__Your goal__.
Copy out the data below as written; omit any images.

BEGIN Data for review

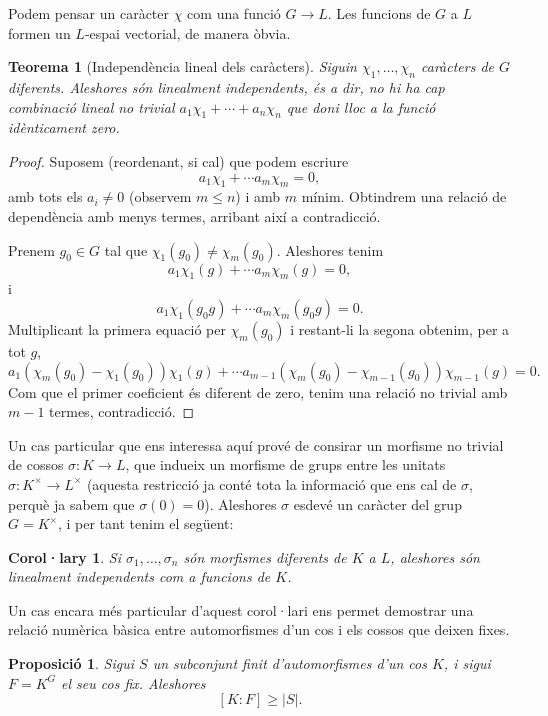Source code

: \documentclass[
]{book}
\newtheorem{theorem}{Teorema}[chapter]
\newtheorem{corollary}{Corol·lary}[chapter]
\newtheorem{proposition}{Proposició}[chapter]
\theoremstyle{definition}
\theoremstyle{definition}
\theoremstyle{definition}
\theoremstyle{definition}
\theoremstyle{remark}
\begin{document}
Podem pensar un caràcter \(\chi\) com una funció \(G\to L\). Les funcions de \(G\) a \(L\) formen un \(L\)-espai vectorial, de manera òbvia.

\begin{theorem}[Independència lineal dels caràcters]
\protect\hypertarget{thm:caracters-li}{}\label{thm:caracters-li}Siguin \(\chi_1,\ldots,\chi_n\) caràcters de \(G\) diferents. Aleshores són linealment independents, és a dir, no hi ha
cap combinació lineal no trivial \(a_1\chi_1+\cdots+a_n\chi_n\) que doni lloc a la funció idènticament zero.
\end{theorem}

\begin{proof}
Suposem (reordenant, si cal) que podem escriure
\[
a_1\chi_1 + \cdots a_m\chi_m = 0,
\]
amb tots els \(a_i\neq 0\) (observem \(m\leq n\)) i amb \(m\) mínim. Obtindrem una relació de dependència amb menys termes, arribant així a contradicció.

Prenem \(g_0\in G\) tal que \(\chi_1(g_0)\neq \chi_m(g_0)\). Aleshores tenim
\[
a_1\chi_1(g) + \cdots a_m\chi_m(g) = 0,
\]
i
\[
a_1\chi_1(g_0g) + \cdots a_m\chi_m(g_0g) = 0.
\]
Multiplicant la primera equació per \(\chi_m(g_0)\) i restant-li la segona obtenim, per a tot \(g\),
\[
a_1(\chi_m(g_0)-\chi_1(g_0)) \chi_1(g) + \cdots a_{m-1}(\chi_m(g_0)- \chi_{m-1}(g_0)) \chi_{m-1}(g) = 0.
\]
Com que el primer coeficient és diferent de zero, tenim una relació no trivial amb \(m-1\) termes, contradicció.
\end{proof}

Un cas particular que ens interessa aquí prové de consirar un morfisme no trivial de cossos \(\sigma\colon K\to L\),
que indueix un morfisme de grups entre les unitats \(\sigma\colon K^\times \to L^\times\) (aquesta restricció ja conté
tota la informació que ens cal de \(\sigma\), perquè ja sabem que \(\sigma(0)=0\)). Aleshores \(\sigma\) esdevé un caràcter
del grup \(G=K^\times\), i per tant tenim el següent:

\begin{corollary}
Si \(\sigma_1,\ldots,\sigma_n\) són morfismes diferents de \(K\) a \(L\), aleshores són linealment independents com a funcions de \(K\).
\end{corollary}

Un cas encara més particular d'aquest corol·lari ens permet demostrar una relació numèrica bàsica entre automorfismes d'un cos
i els cossos que deixen fixes.

\begin{proposition}
Sigui \(S\) un subconjunt finit d'automorfismes d'un cos \(K\), i sigui \(F=K^G\) el seu cos fix. Aleshores
\[
[K\colon F] \geq |S|.
\]
\end{proposition}
\end{document}

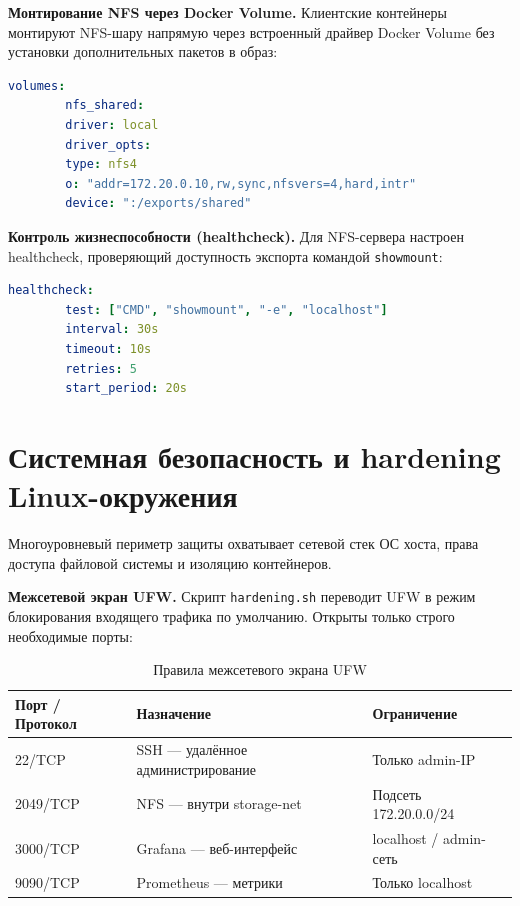 \documentclass[14pt,a4paper]{extarticle}
\begin{document}
	\textbf{Монтирование NFS через Docker Volume.}
	Клиентские контейнеры монтируют NFS-шару напрямую через встроенный драйвер Docker
	Volume без установки дополнительных пакетов в образ:
	
	\begin{lstlisting}[language=yaml, caption={Конфигурация Docker Volume для NFS}]
		volumes:
		nfs_shared:
		driver: local
		driver_opts:
		type: nfs4
		o: "addr=172.20.0.10,rw,sync,nfsvers=4,hard,intr"
		device: ":/exports/shared"
	\end{lstlisting}
	
	\textbf{Контроль жизнеспособности (healthcheck).}
	Для NFS-сервера настроен healthcheck, проверяющий доступность экспорта командой
	\texttt{showmount}:
	
	\begin{lstlisting}[language=yaml, caption={Healthcheck для NFS-сервера}]
		healthcheck:
		test: ["CMD", "showmount", "-e", "localhost"]
		interval: 30s
		timeout: 10s
		retries: 5
		start_period: 20s
	\end{lstlisting}
	
	\newpage
	
	\section{Системная безопасность и hardening Linux-окружения}
	
	Многоуровневый периметр защиты охватывает сетевой стек ОС хоста, права доступа
	файловой системы и изоляцию контейнеров.
	
	\textbf{Межсетевой экран UFW.}
	Скрипт \texttt{hardening.sh} переводит UFW в режим блокирования входящего трафика по
	умолчанию. Открыты только строго необходимые порты:
	
	\begin{table}[h!]
		\centering
		\small
		\begin{tabularx}{\textwidth}{|l|l|X|}
			\hline
			\textbf{Порт / Протокол} & \textbf{Назначение} & \textbf{Ограничение} \\
			\hline
			22/TCP & SSH --- удалённое администрирование & Только admin-IP \\
			\hline
			2049/TCP & NFS --- внутри storage-net & Подсеть 172.20.0.0/24 \\
			\hline
			3000/TCP & Grafana --- веб-интерфейс & localhost / admin-сеть \\
			\hline
			9090/TCP & Prometheus --- метрики & Только localhost \\
			\hline
		\end{tabularx}
		\caption{Правила межсетевого экрана UFW}
	\end{table}
	
\end{document}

END Data for review

__Answer below__.
Source code

: \documentclass[
]{book}
\newtheorem{theorem}{Teorema}[chapter]
\newtheorem{corollary}{Corol·lary}[chapter]
\newtheorem{proposition}{Proposició}[chapter]
\theoremstyle{definition}
\theoremstyle{definition}
\theoremstyle{definition}
\theoremstyle{definition}
\theoremstyle{remark}
\begin{document}
Podem pensar un caràcter \(\chi\) com una funció \(G\to L\). Les funcions de \(G\) a \(L\) formen un \(L\)-espai vectorial, de manera òbvia.

\begin{theorem}[Independència lineal dels caràcters]
\protect\hypertarget{thm:caracters-li}{}\label{thm:caracters-li}Siguin \(\chi_1,\ldots,\chi_n\) caràcters de \(G\) diferents. Aleshores són linealment independents, és a dir, no hi ha
cap combinació lineal no trivial \(a_1\chi_1+\cdots+a_n\chi_n\) que doni lloc a la funció idènticament zero.
\end{theorem}

\begin{proof}
Suposem (reordenant, si cal) que podem escriure
\[
a_1\chi_1 + \cdots a_m\chi_m = 0,
\]
amb tots els \(a_i\neq 0\) (observem \(m\leq n\)) i amb \(m\) mínim. Obtindrem una relació de dependència amb menys termes, arribant així a contradicció.

Prenem \(g_0\in G\) tal que \(\chi_1(g_0)\neq \chi_m(g_0)\). Aleshores tenim
\[
a_1\chi_1(g) + \cdots a_m\chi_m(g) = 0,
\]
i
\[
a_1\chi_1(g_0g) + \cdots a_m\chi_m(g_0g) = 0.
\]
Multiplicant la primera equació per \(\chi_m(g_0)\) i restant-li la segona obtenim, per a tot \(g\),
\[
a_1(\chi_m(g_0)-\chi_1(g_0)) \chi_1(g) + \cdots a_{m-1}(\chi_m(g_0)- \chi_{m-1}(g_0)) \chi_{m-1}(g) = 0.
\]
Com que el primer coeficient és diferent de zero, tenim una relació no trivial amb \(m-1\) termes, contradicció.
\end{proof}

Un cas particular que ens interessa aquí prové de consirar un morfisme no trivial de cossos \(\sigma\colon K\to L\),
que indueix un morfisme de grups entre les unitats \(\sigma\colon K^\times \to L^\times\) (aquesta restricció ja conté
tota la informació que ens cal de \(\sigma\), perquè ja sabem que \(\sigma(0)=0\)). Aleshores \(\sigma\) esdevé un caràcter
del grup \(G=K^\times\), i per tant tenim el següent:

\begin{corollary}
Si \(\sigma_1,\ldots,\sigma_n\) són morfismes diferents de \(K\) a \(L\), aleshores són linealment independents com a funcions de \(K\).
\end{corollary}

Un cas encara més particular d'aquest corol·lari ens permet demostrar una relació numèrica bàsica entre automorfismes d'un cos
i els cossos que deixen fixes.

\begin{proposition}
Sigui \(S\) un subconjunt finit d'automorfismes d'un cos \(K\), i sigui \(F=K^G\) el seu cos fix. Aleshores
\[
[K\colon F] \geq |S|.
\]
\end{proposition}
\end{document}

 \documentclass[14pt,a4paper]{extarticle}
\begin{document}
	\textbf{Монтирование NFS через Docker Volume.}
	Клиентские контейнеры монтируют NFS-шару напрямую через встроенный драйвер Docker
	Volume без установки дополнительных пакетов в образ:
	
	\begin{lstlisting}[language=yaml, caption={Конфигурация Docker Volume для NFS}]
		volumes:
		nfs_shared:
		driver: local
		driver_opts:
		type: nfs4
		o: "addr=172.20.0.10,rw,sync,nfsvers=4,hard,intr"
		device: ":/exports/shared"
	\end{lstlisting}
	
	\textbf{Контроль жизнеспособности (healthcheck).}
	Для NFS-сервера настроен healthcheck, проверяющий доступность экспорта командой
	\texttt{showmount}:
	
	\begin{lstlisting}[language=yaml, caption={Healthcheck для NFS-сервера}]
		healthcheck:
		test: ["CMD", "showmount", "-e", "localhost"]
		interval: 30s
		timeout: 10s
		retries: 5
		start_period: 20s
	\end{lstlisting}
	
	\newpage
	
	\section{Системная безопасность и hardening Linux-окружения}
	
	Многоуровневый периметр защиты охватывает сетевой стек ОС хоста, права доступа
	файловой системы и изоляцию контейнеров.
	
	\textbf{Межсетевой экран UFW.}
	Скрипт \texttt{hardening.sh} переводит UFW в режим блокирования входящего трафика по
	умолчанию. Открыты только строго необходимые порты:
	
	\begin{table}[h!]
		\centering
		\small
		\begin{tabularx}{\textwidth}{|l|l|X|}
			\hline
			\textbf{Порт / Протокол} & \textbf{Назначение} & \textbf{Ограничение} \\
			\hline
			22/TCP & SSH --- удалённое администрирование & Только admin-IP \\
			\hline
			2049/TCP & NFS --- внутри storage-net & Подсеть 172.20.0.0/24 \\
			\hline
			3000/TCP & Grafana --- веб-интерфейс & localhost / admin-сеть \\
			\hline
			9090/TCP & Prometheus --- метрики & Только localhost \\
			\hline
		\end{tabularx}
		\caption{Правила межсетевого экрана UFW}
	\end{table}
	
\end{document}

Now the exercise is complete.